The truth about this project is that a Canadian company wants to run this pipeline through the heartland of the United States for the purpose of transporting the toxic sludge known as tar sands bitumen to Gulf of Mexico refineries. From there, the majority of this product is destined for the global oil market, where we’ll have no more access to it than we do to oil pumped in the Middle East.
And the cherry on top of this proposition is that for very few jobs and no increased access to oil, we get to assume the liability of this project and its negative impact on our land, water and atmosphere.
What a deal.
There are other big risks as well. Remaining dependent on oil – and yes in this case it is foreign oil – keeps our economy hostage to other countries. Remember, most of the oil that runs through this pipeline will end up on the world market where it is just as likely to end up in China as it is in Cleveland. It won’t reduce our gas prices here one bit.

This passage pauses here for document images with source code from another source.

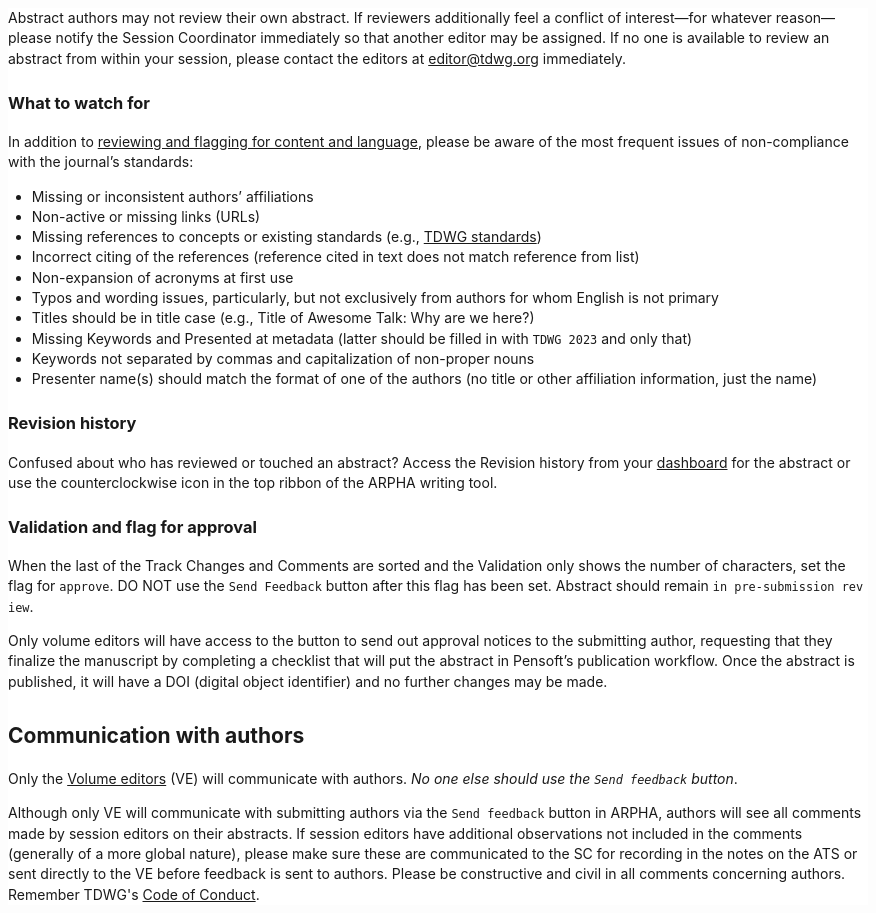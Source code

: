 Abstract authors may not review their own abstract. If reviewers additionally feel a conflict of interest—for whatever reason—please notify the Session Coordinator immediately so that another editor may be assigned. If no one is available to review an abstract from within your session, please contact the editors at <editor@tdwg.org> immediately.

### What to watch for

In addition to [reviewing and flagging for content and language](#flags-used-during-editorial-review-process), please be aware of the most frequent issues of non-compliance with the journal’s standards:

- Missing or inconsistent authors’ affiliations
- Non-active or missing links (URLs)
- Missing references to concepts or existing standards (e.g., [TDWG standards](/standards/))
- Incorrect citing of the references (reference cited in text does not match reference from list)
- Non-expansion of acronyms at first use
- Typos and wording issues, particularly, but not exclusively from authors for whom English is not primary
- Titles should be in title case (e.g., Title of Awesome Talk: Why are we here?)
- Missing Keywords and Presented at metadata (latter should be filled in with `TDWG 2023` and only that)
- Keywords not separated by commas and capitalization of non-proper nouns
- Presenter name(s) should match the format of one of the authors (no title or other affiliation information, just the name)

### Revision history

Confused about who has reviewed or touched an abstract? Access the Revision history from your [dashboard](https://arpha.pensoft.net/dashboard?showall=1&state_type=23) for the abstract or use the counterclockwise icon in the top ribbon of the ARPHA writing tool.

### Validation and flag for approval

When the last of the Track Changes and Comments are sorted and the Validation only shows the number of characters, set the flag for `approve`. DO NOT use the `Send Feedback` button after this flag has been set. Abstract should remain `in pre-submission review`.

Only volume editors will have access to the button to send out approval notices to the submitting author, requesting that they finalize the manuscript by completing a checklist that will put the abstract in Pensoft’s publication workflow. Once the abstract is published, it will have a DOI (digital object identifier) and no further changes may be made.

## Communication with authors

Only the [Volume editors](#volume-editors) (VE) will communicate with authors. _No one else should use the `Send feedback` button_.

Although only VE will communicate with submitting authors via the `Send feedback` button in ARPHA, authors will see all comments made by session editors on their abstracts. If session editors have additional observations not included in the comments (generally of a more global nature), please make sure these are communicated to the SC for recording in the notes on the ATS or sent directly to the VE before feedback is sent to authors. Please be constructive and civil in all comments concerning authors. Remember TDWG's [Code of Conduct](/about/code-of-conduct/).
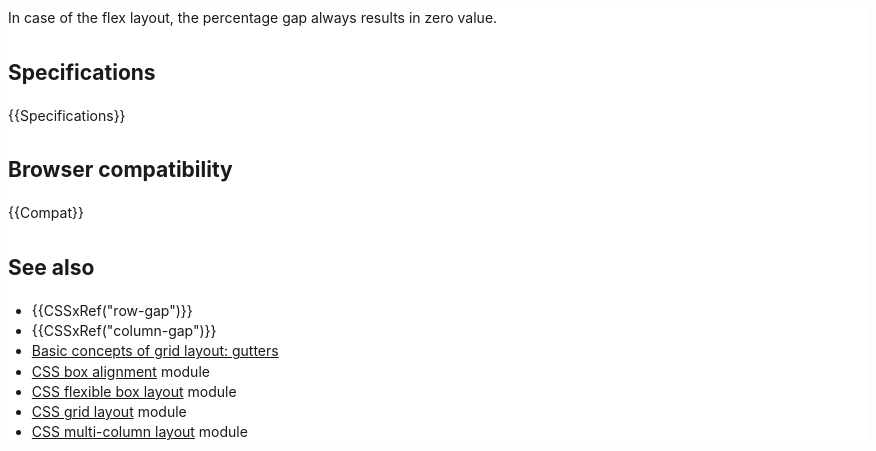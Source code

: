 In case of the flex layout, the percentage gap always results in zero value.

## Specifications

{{Specifications}}

## Browser compatibility

{{Compat}}

## See also

- {{CSSxRef("row-gap")}}
- {{CSSxRef("column-gap")}}
- [Basic concepts of grid layout: gutters](/en-US/docs/Web/CSS/CSS_grid_layout/Basic_concepts_of_grid_layout#gutters)
- [CSS box alignment](/en-US/docs/Web/CSS/CSS_box_alignment) module
- [CSS flexible box layout](/en-US/docs/Web/CSS/CSS_flexible_box_layout) module
- [CSS grid layout](/en-US/docs/Web/CSS/CSS_grid_layout) module
- [CSS multi-column layout](/en-US/docs/Web/CSS/CSS_multicol_layout) module
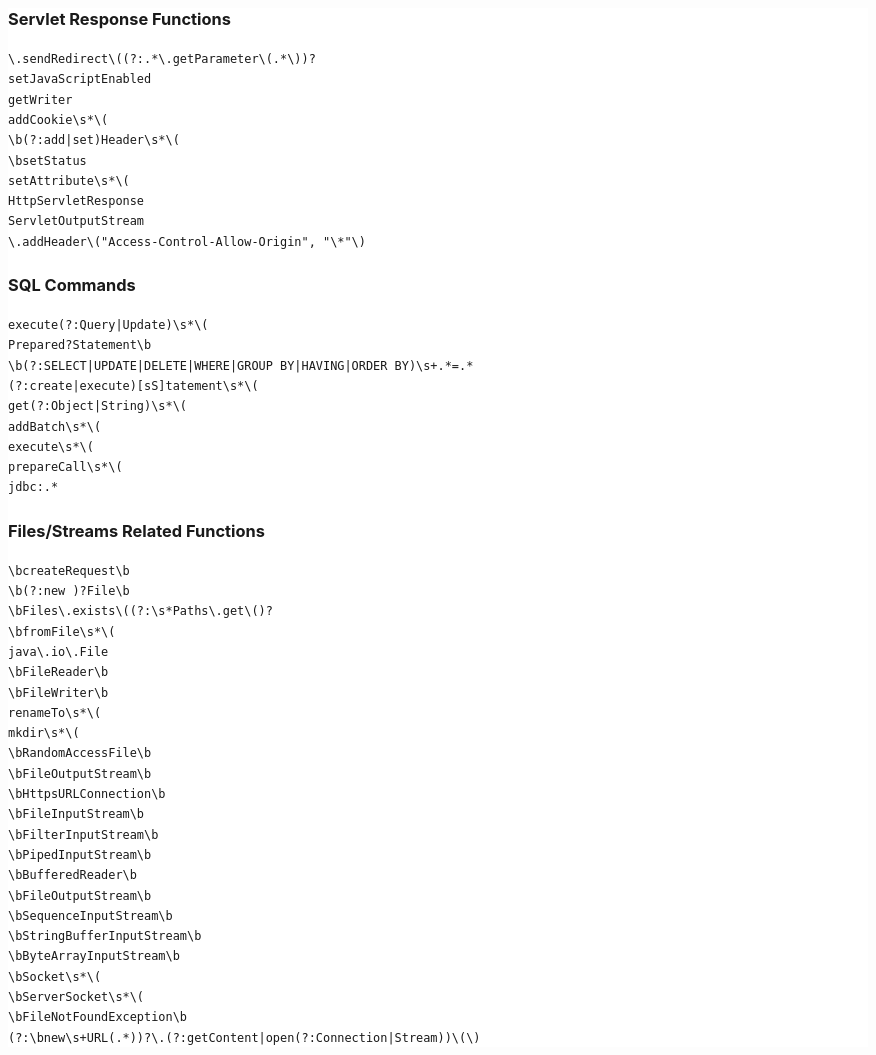 ### Servlet Response Functions

```regex
\.sendRedirect\((?:.*\.getParameter\(.*\))?
setJavaScriptEnabled
getWriter
addCookie\s*\(
\b(?:add|set)Header\s*\(
\bsetStatus
setAttribute\s*\(
HttpServletResponse
ServletOutputStream
\.addHeader\("Access-Control-Allow-Origin", "\*"\)
```

### SQL Commands

```regex
execute(?:Query|Update)\s*\(
Prepared?Statement\b
\b(?:SELECT|UPDATE|DELETE|WHERE|GROUP BY|HAVING|ORDER BY)\s+.*=.*
(?:create|execute)[sS]tatement\s*\(
get(?:Object|String)\s*\(
addBatch\s*\(
execute\s*\(
prepareCall\s*\(
jdbc:.*
```

### Files/Streams Related Functions

```regex
\bcreateRequest\b
\b(?:new )?File\b
\bFiles\.exists\((?:\s*Paths\.get\()?
\bfromFile\s*\(
java\.io\.File
\bFileReader\b
\bFileWriter\b
renameTo\s*\(
mkdir\s*\(
\bRandomAccessFile\b
\bFileOutputStream\b
\bHttpsURLConnection\b
\bFileInputStream\b
\bFilterInputStream\b
\bPipedInputStream\b
\bBufferedReader\b
\bFileOutputStream\b
\bSequenceInputStream\b
\bStringBufferInputStream\b
\bByteArrayInputStream\b
\bSocket\s*\(
\bServerSocket\s*\(
\bFileNotFoundException\b
(?:\bnew\s+URL(.*))?\.(?:getContent|open(?:Connection|Stream))\(\)
```
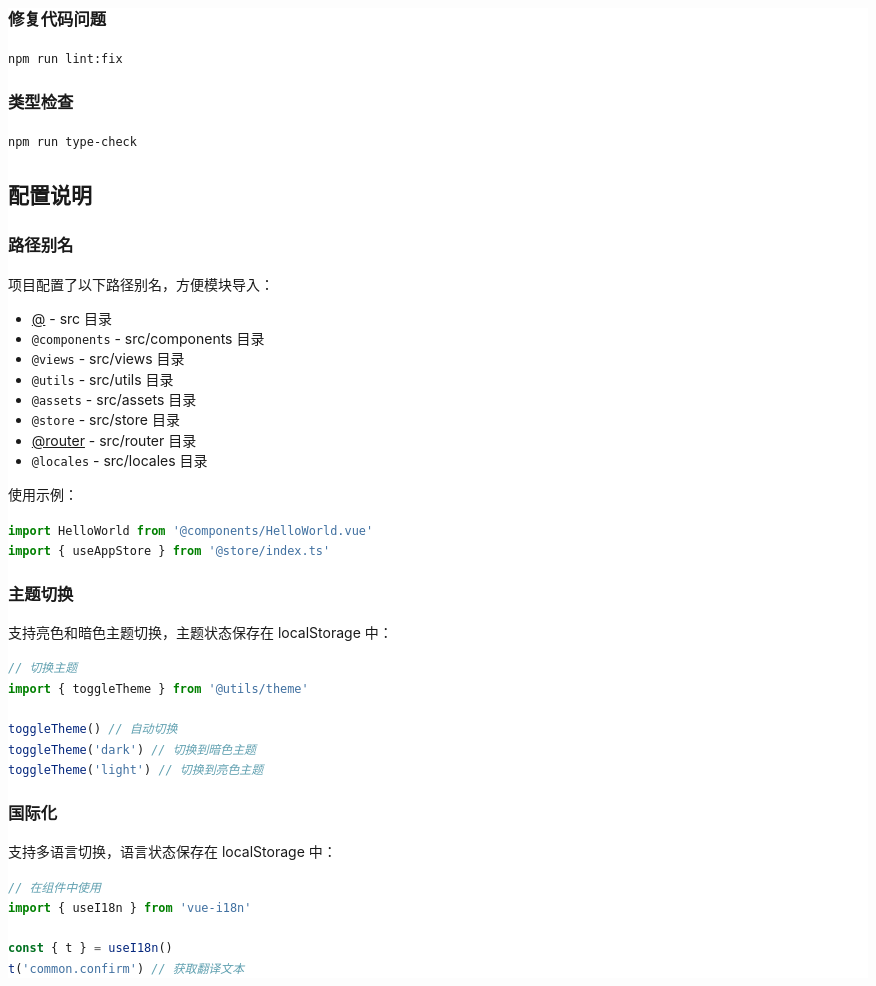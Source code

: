 ### 修复代码问题

```bash
npm run lint:fix
```

### 类型检查

```bash
npm run type-check
```

## 配置说明

### 路径别名

项目配置了以下路径别名，方便模块导入：

- [@](file://c:\Users\blackboas\Desktop\H5\hcl-vue3-demo\vite.config.ts#L6-L71) - src 目录
- `@components` - src/components 目录
- `@views` - src/views 目录
- `@utils` - src/utils 目录
- `@assets` - src/assets 目录
- `@store` - src/store 目录
- [@router](file://c:\Users\blackboas\Desktop\H5\hcl-vue3-demo\src\router\index.ts#L47-L50) - src/router 目录
- `@locales` - src/locales 目录

使用示例：
```typescript
import HelloWorld from '@components/HelloWorld.vue'
import { useAppStore } from '@store/index.ts'
```

### 主题切换

支持亮色和暗色主题切换，主题状态保存在 localStorage 中：

```typescript
// 切换主题
import { toggleTheme } from '@utils/theme'

toggleTheme() // 自动切换
toggleTheme('dark') // 切换到暗色主题
toggleTheme('light') // 切换到亮色主题
```

### 国际化

支持多语言切换，语言状态保存在 localStorage 中：

```typescript
// 在组件中使用
import { useI18n } from 'vue-i18n'

const { t } = useI18n()
t('common.confirm') // 获取翻译文本
```
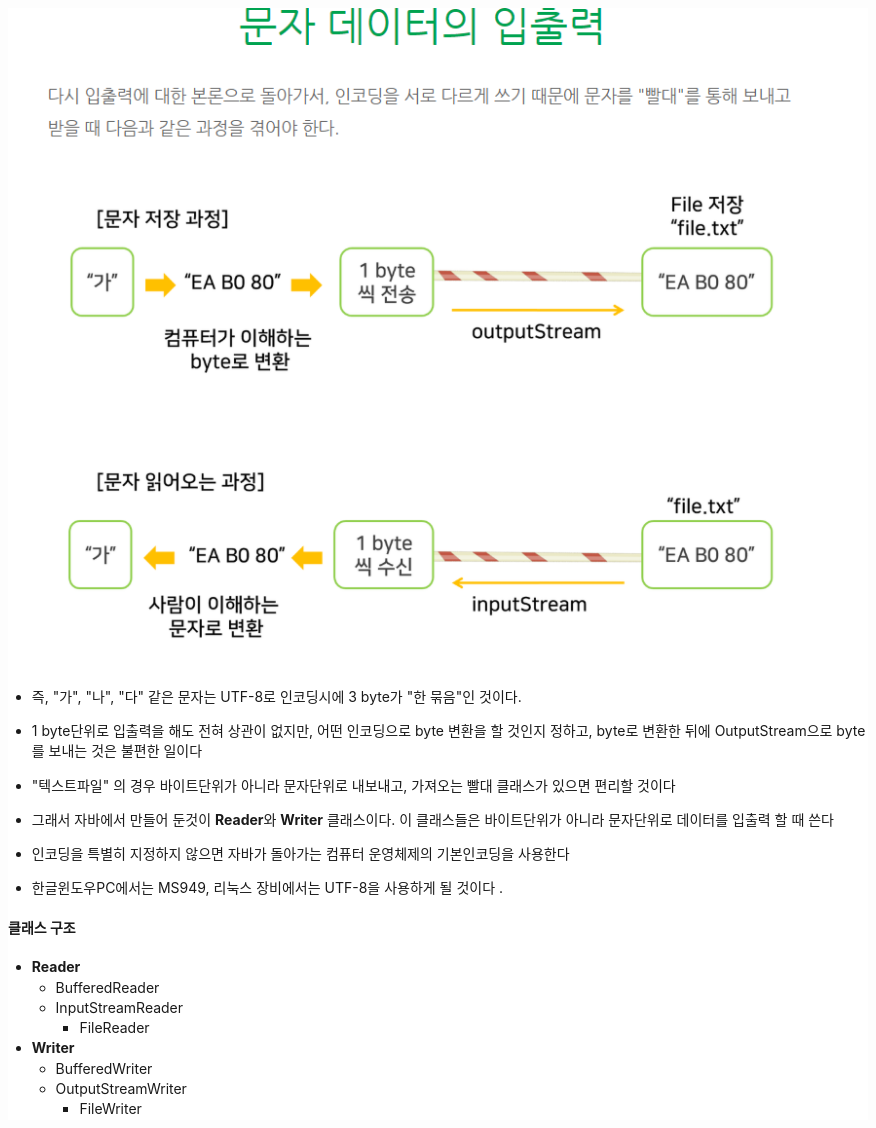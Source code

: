 <img src="./Stream과정.PNG">

- 즉, "가", "나", "다" 같은 문자는 UTF-8로 인코딩시에 3 byte가 "한 묶음"인 것이다.

- 1 byte단위로 입출력을 해도 전혀 상관이 없지만, 어떤 인코딩으로 byte 변환을 할 것인지 정하고, byte로 변환한 뒤에 OutputStream으로 byte를 보내는 것은 불편한 일이다
- "텍스트파일" 의 경우 바이트단위가 아니라 문자단위로 내보내고, 가져오는 빨대 클래스가 있으면 편리할 것이다  
- 그래서 자바에서 만들어 둔것이 **Reader**와 **Writer** 클래스이다. 이 클래스들은 바이트단위가 아니라 문자단위로 데이터를 입출력 할 때 쓴다 
- 인코딩을 특별히 지정하지 않으면 자바가 돌아가는 컴퓨터 운영체제의 기본인코딩을 사용한다 
- 한글윈도우PC에서는 MS949, 리눅스 장비에서는 UTF-8을 사용하게 될 것이다 .



#### 클래스 구조 

- **Reader**
  - BufferedReader
  - InputStreamReader
    - FileReader
- **Writer**
  - BufferedWriter
  - OutputStreamWriter
    - FileWriter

And then there are the lost opportunity costs. As long as we keep supporting ways to prolong our dependence on oil, the farther we fall behind on innovation of new energy sources and on building a more sustainable economy based on clean, renewable energy.
Instead of putting our support behind a Canadian company that just wants the right of way to move its product down the heart of our country, we should be putting more support behind the innovative U.S. companies that are trying to develop clean, domestic renewable energy we can harness right here in the United States.
You won’t hear this from the oil lobby, but the renewable energy industry is where the real jobs are. It is the brightest spot in our economy. The number of jobs in the solar industry alone doubled last year, and are expected to grow by another 26 percent in the current year. Try to find another industry growing at that rate.
Contrast that with the oil and gas industry. Despite raking in $546 billion in profits in the past five years, the oil and gas industry laid off more than 11,000 American workers – even while simultaneously charging record prices at the pump.
It’s time to move forward toward real energy security and a cleaner, renewable energy economy in the United States that will foster real American innovation and create real American jobs.
Keystone XL is against the best interest of our country.